Isocitrate protects DJ-1 null dopaminergic cells from oxidative stress through NADP+-dependent isocitrate dehydrogenase (IDH).

• Main Authors: Jinsung Yang, Min Ju Kim, Woongchang Yoon, Eun Young Kim, Hyunjin Kim, Yoonjeong Lee, Boram Min, Kyung Shin Kang, Jin H Son, Hwan Tae Park, Jongkyeong Chung, Hyongjong Koh
• Format: Article
• Language: English
• Published: Public Library of Science (PLoS) 2017-08-01
• Series: PLoS Genetics
• Online Access: http://europepmc.org/articles/PMC5578699?pdf=render
• ISSN: 1553-7390; 1553-7404

DJ-1 is one of the causative genes for early onset familiar Parkinson's disease (PD) and is also considered to influence the pathogenesis of sporadic PD. DJ-1 has various physiological functions which converge on controlling intracellular reactive oxygen species (ROS) levels. In RNA-sequencing analyses searching for novel anti-oxidant genes downstream of DJ-1, a gene encoding NADP+-dependent isocitrate dehydrogenase (IDH), which converts isocitrate into α-ketoglutarate, was detected. Loss of IDH induced hyper-sensitivity to oxidative stress accompanying age-dependent mitochondrial defects and dopaminergic (DA) neuron degeneration in Drosophila, indicating its critical roles in maintaining mitochondrial integrity and DA neuron survival.

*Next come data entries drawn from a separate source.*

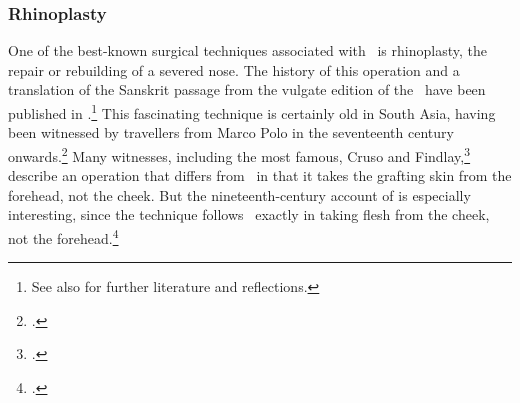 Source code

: 

\subsubsection{Rhinoplasty}
\label{sec:rhinoplasty}

One of the best-known surgical techniques associated with \SS\ is rhinoplasty, the repair or rebuilding of a severed nose. The history of this operation and a translation of the Sanskrit passage from
the vulgate edition of the \SS\ have been published in \citet[67--70, 99--100]{wuja-2003}.\footnote{See
also \cite[IB, 327--328, note 186]{meul-hist} for further literature and
reflections.}  This fascinating technique is certainly old in South Asia, having
been witnessed by travellers from Marco Polo in the seventeenth century
onwards.\footcite[ii.301]{manu-stor} Many witnesses, including the most famous,
Cruso and Findlay,\footcite[883, 891\,f.]{cowasjee} describe an operation that
differs from \SS\ in that it takes the grafting skin from the
forehead, not the cheek.  But the nineteenth-century account of
\citeauthor{thor-bann} is especially interesting, since the technique follows
\SS\ exactly in taking flesh from the cheek, not the
forehead.\footcite[352--3]{thor-bann}

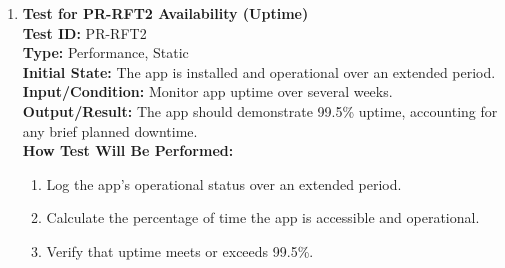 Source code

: \documentclass[12pt, titlepage]{article}
\begin{document}
\begin{enumerate}
    \item \textbf{Test for PR-RFT2 Availability (Uptime)} \\
      \newline
      \textbf{Test ID:} PR-RFT2 \\
      \textbf{Type:} Performance, Static \\
      \textbf{Initial State:} The app is installed and operational over an extended period. \\
      \textbf{Input/Condition:} Monitor app uptime over several weeks. \\
      \textbf{Output/Result:} The app should demonstrate 99.5\% uptime, accounting for any brief planned downtime. \\
      \textbf{How Test Will Be Performed:}
      \begin{enumerate}
          \item Log the app’s operational status over an extended period.
          \item Calculate the percentage of time the app is accessible and operational.
          \item Verify that uptime meets or exceeds 99.5\%.
      \end{enumerate}


\end{enumerate}
\end{document}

Further genetic analysis suggested that DJ-1 controls IDH gene expression through nuclear factor-E2-related factor2 (Nrf2). Using Drosophila and mammalian DA models, we found that IDH suppresses intracellular and mitochondrial ROS level and subsequent DA neuron loss downstream of DJ-1. Consistently, trimethyl isocitrate (TIC), a cell permeable isocitrate, protected mammalian DJ-1 null DA cells from oxidative stress in an IDH-dependent manner. These results suggest that isocitrate and its derivatives are novel treatments for PD associated with DJ-1 dysfunction.